Posted in Asian Diaspora, Books, Europe, History, Media Archive, Monographs, Politics/Public Policy, Social Science on 2010-12-29 19:12Z by Steven

Les Enfants de la colonie: Les métis de l’Empire français entre sujétion et citoyenneté / Children of The Colonies: The Métis of the French Empire: Citizens or Subjects?

Éditions La Découverte
2007
336 pages
Dimensions: 155 * 240 mm
ISBN: 9782707139825

Emmanuelle Saada, Associate Professor and Director of the Center for French and Francophone Studies
Columbia University

The colonial encounter in the French Empire produced tens of thousands of ‘métis’ children. Most were the product of short-term relationships between European men and native women. Many were abandoned by their fathers, and condemned to illegitimacy. Colonial elites considered them a threat because they blurred the sharp distinction between citizens and subjects on which the colonial order rested. Colonial authorities met this challenge with an array of social and legal efforts to resolve this ambiguity—to «reclassify» the « métis problem » out of existence. Education and culture played a key role in this process, as métis children were placed in special orphanages devoted to « straightening out their heredity », turning them into French citizens of « soul and quality ». This book explores the forgotten history of these children of the colonies, and of their central place in larger strategies of imperial domination and the management of colonial sexuality. It pays special attention to Indochina, which served as a laboratory for the “métis question”, but it is also an account of a global Empire marked by the persistent challenge of maintaining boundaries between citizen and subject. In exploring this intersection between sexuality, race and citizenship in the colonial context, this book challenges and revises the ‘republican model’ of nationhood that has dominated histories of France since the 19th century.

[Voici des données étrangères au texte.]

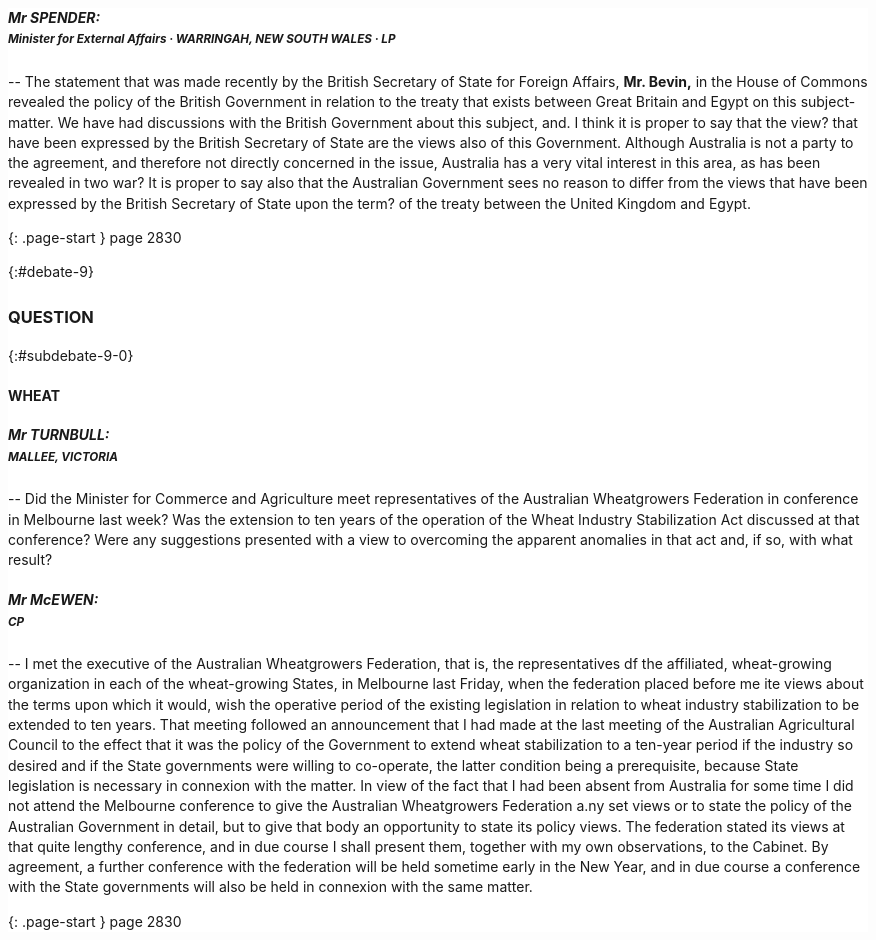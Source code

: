 ##### Mr SPENDER:<br><small class="text-muted">Minister for External Affairs &middot; WARRINGAH, NEW SOUTH WALES &middot; LP</small>

-- The statement that was made recently by the British Secretary of State for Foreign Affairs,  **Mr. Bevin,**  in the House of Commons revealed the policy of the British Government in relation to the treaty that exists between Great Britain and Egypt on this subject-matter. We have had discussions with the British Government about this subject, and. I think it is proper to say that the view? that have been expressed by the British  Secretary of State are the views also of this Government. Although Australia is not a party to the agreement, and therefore not directly concerned in the issue, Australia has a very vital interest in this area, as has been revealed in two war? It is proper to say also that the Australian Government sees no reason to differ from the views that have been expressed by the British Secretary of State upon the term? of the treaty between the United Kingdom and Egypt. 

{: .page-start }
page 2830

{:#debate-9}
### QUESTION

{:#subdebate-9-0}
#### WHEAT

##### Mr TURNBULL:<br><small class="text-muted">MALLEE, VICTORIA</small>

-- Did the Minister for Commerce and Agriculture meet representatives of the Australian Wheatgrowers Federation in conference in Melbourne last week? Was the extension to ten years of the operation of the Wheat Industry Stabilization Act discussed at that conference? Were any suggestions presented with a view to overcoming the apparent anomalies in that act and, if so, with what result? 

##### Mr McEWEN:<br><small class="text-muted">CP</small>

-- I met the executive of the Australian Wheatgrowers Federation, that is, the representatives df the affiliated, wheat-growing organization in each of the wheat-growing States, in Melbourne last Friday, when the federation placed before me ite views about the terms upon which it would, wish the operative period of the existing legislation in relation to wheat industry stabilization to be extended to ten years. That meeting followed an announcement that I had made at the last meeting of the Australian Agricultural Council to the effect that it was the policy of the Government to extend wheat stabilization to a ten-year period if the industry so desired and if the State governments were willing to co-operate, the latter condition being a prerequisite, because State legislation is necessary in connexion with the matter. In view of the fact that I had been absent from Australia for some time I did not attend the Melbourne conference to give the Australian Wheatgrowers Federation a.ny set views or to state the policy of the Australian Government in detail, but to give that body an opportunity to state its policy views. The federation stated its views at that quite lengthy conference, and in due course I shall present them, together with my own observations, to the Cabinet. By agreement, a further conference with the federation will be held sometime early in the New Year, and in due course a conference with the State governments will also be held in connexion with the same matter. 

{: .page-start }
page 2830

Pendant la colonisation française, des dizaines de milliers d’enfants sont nés d’« Européens » et d’« indigènes ». Souvent illégitimes, non reconnus puis abandonnés par leur père, ces métis furent perçus comme un danger parce que leur existence brouillait la frontière entre « citoyens » et « sujets » au fondement de l’ordre colonial. Leur situation a pourtant varié : invisibles en Algérie, ils ont été au centre des préoccupations en Indochine. La « question métisse » a également été posée à Madagascar, en Afrique et en Nouvelle-Calédonie.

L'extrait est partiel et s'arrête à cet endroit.